### RECORDS FOR THE TASK
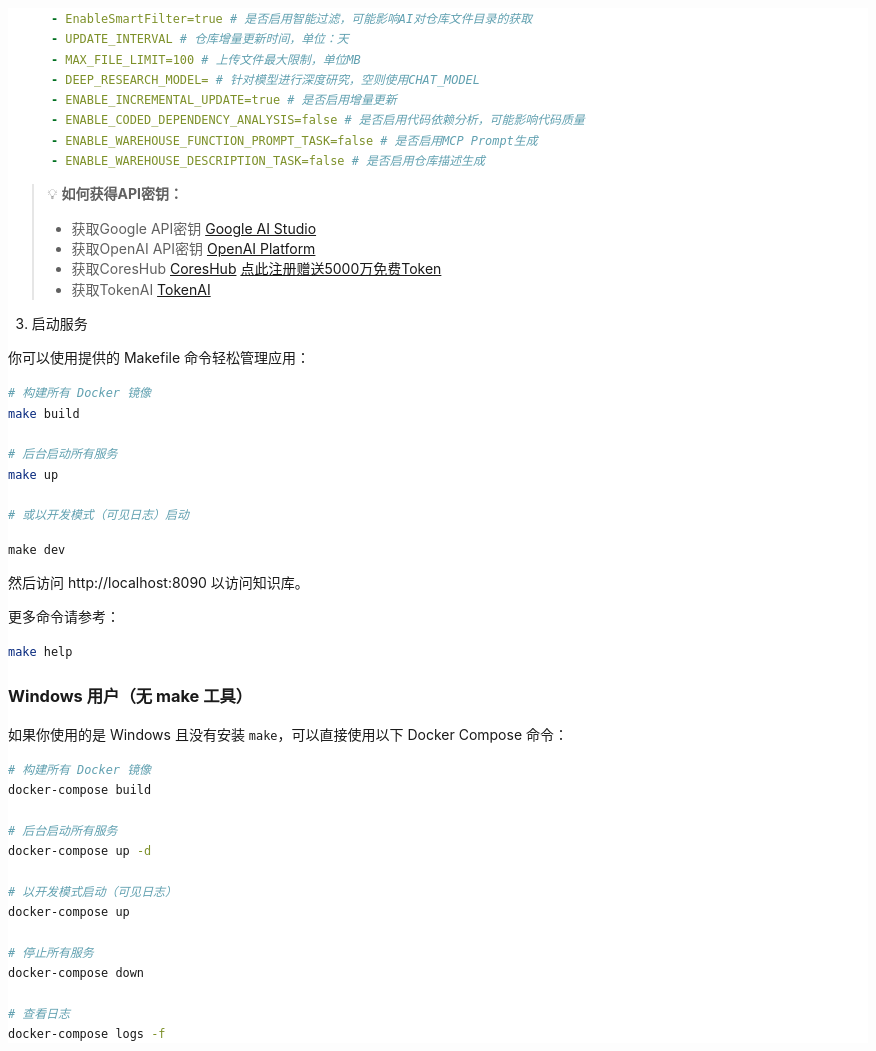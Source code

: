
 ```yaml
      - EnableSmartFilter=true # 是否启用智能过滤，可能影响AI对仓库文件目录的获取
      - UPDATE_INTERVAL # 仓库增量更新时间，单位：天
      - MAX_FILE_LIMIT=100 # 上传文件最大限制，单位MB
      - DEEP_RESEARCH_MODEL= # 针对模型进行深度研究，空则使用CHAT_MODEL
      - ENABLE_INCREMENTAL_UPDATE=true # 是否启用增量更新
      - ENABLE_CODED_DEPENDENCY_ANALYSIS=false # 是否启用代码依赖分析，可能影响代码质量
      - ENABLE_WAREHOUSE_FUNCTION_PROMPT_TASK=false # 是否启用MCP Prompt生成
      - ENABLE_WAREHOUSE_DESCRIPTION_TASK=false # 是否启用仓库描述生成
```

> 💡 **如何获得API密钥：**
> - 获取Google API密钥 [Google AI Studio](https://makersuite.google.com/app/apikey)
> - 获取OpenAI API密钥 [OpenAI Platform](https://platform.openai.com/api-keys)
> - 获取CoresHub [CoresHub](https://console.coreshub.cn/xb3/maas/global-keys) [点此注册赠送5000万免费Token](https://account.coreshub.cn/signup?invite=ZmpMQlZxYVU=)
> - 获取TokenAI [TokenAI](https://api.token-ai.cn/)

3. 启动服务

你可以使用提供的 Makefile 命令轻松管理应用：

```bash
# 构建所有 Docker 镜像
make build

# 后台启动所有服务
make up

# 或以开发模式（可见日志）启动
```
```
make dev
```

然后访问 http://localhost:8090 以访问知识库。

更多命令请参考：
```bash
make help
```

### Windows 用户（无 make 工具）

如果你使用的是 Windows 且没有安装 `make`，可以直接使用以下 Docker Compose 命令：

```bash
# 构建所有 Docker 镜像
docker-compose build

# 后台启动所有服务
docker-compose up -d

# 以开发模式启动（可见日志）
docker-compose up

# 停止所有服务
docker-compose down

# 查看日志
docker-compose logs -f
```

### EXERCISE
Copy every entry exactly, leaving out the pictures.

### EXERCISE SOLUTION
Source code

:
 ```yaml
      - EnableSmartFilter=true # 是否启用智能过滤，可能影响AI对仓库文件目录的获取
      - UPDATE_INTERVAL # 仓库增量更新时间，单位：天
      - MAX_FILE_LIMIT=100 # 上传文件最大限制，单位MB
      - DEEP_RESEARCH_MODEL= # 针对模型进行深度研究，空则使用CHAT_MODEL
      - ENABLE_INCREMENTAL_UPDATE=true # 是否启用增量更新
      - ENABLE_CODED_DEPENDENCY_ANALYSIS=false # 是否启用代码依赖分析，可能影响代码质量
      - ENABLE_WAREHOUSE_FUNCTION_PROMPT_TASK=false # 是否启用MCP Prompt生成
      - ENABLE_WAREHOUSE_DESCRIPTION_TASK=false # 是否启用仓库描述生成
```

> 💡 **如何获得API密钥：**
> - 获取Google API密钥 [Google AI Studio](https://makersuite.google.com/app/apikey)
> - 获取OpenAI API密钥 [OpenAI Platform](https://platform.openai.com/api-keys)
> - 获取CoresHub [CoresHub](https://console.coreshub.cn/xb3/maas/global-keys) [点此注册赠送5000万免费Token](https://account.coreshub.cn/signup?invite=ZmpMQlZxYVU=)
> - 获取TokenAI [TokenAI](https://api.token-ai.cn/)

3. 启动服务

你可以使用提供的 Makefile 命令轻松管理应用：

```bash
# 构建所有 Docker 镜像
make build

# 后台启动所有服务
make up

# 或以开发模式（可见日志）启动
```
```
make dev
```

然后访问 http://localhost:8090 以访问知识库。

更多命令请参考：
```bash
make help
```

### Windows 用户（无 make 工具）

如果你使用的是 Windows 且没有安装 `make`，可以直接使用以下 Docker Compose 命令：

```bash
# 构建所有 Docker 镜像
docker-compose build

# 后台启动所有服务
docker-compose up -d

# 以开发模式启动（可见日志）
docker-compose up

# 停止所有服务
docker-compose down

# 查看日志
docker-compose logs -f
```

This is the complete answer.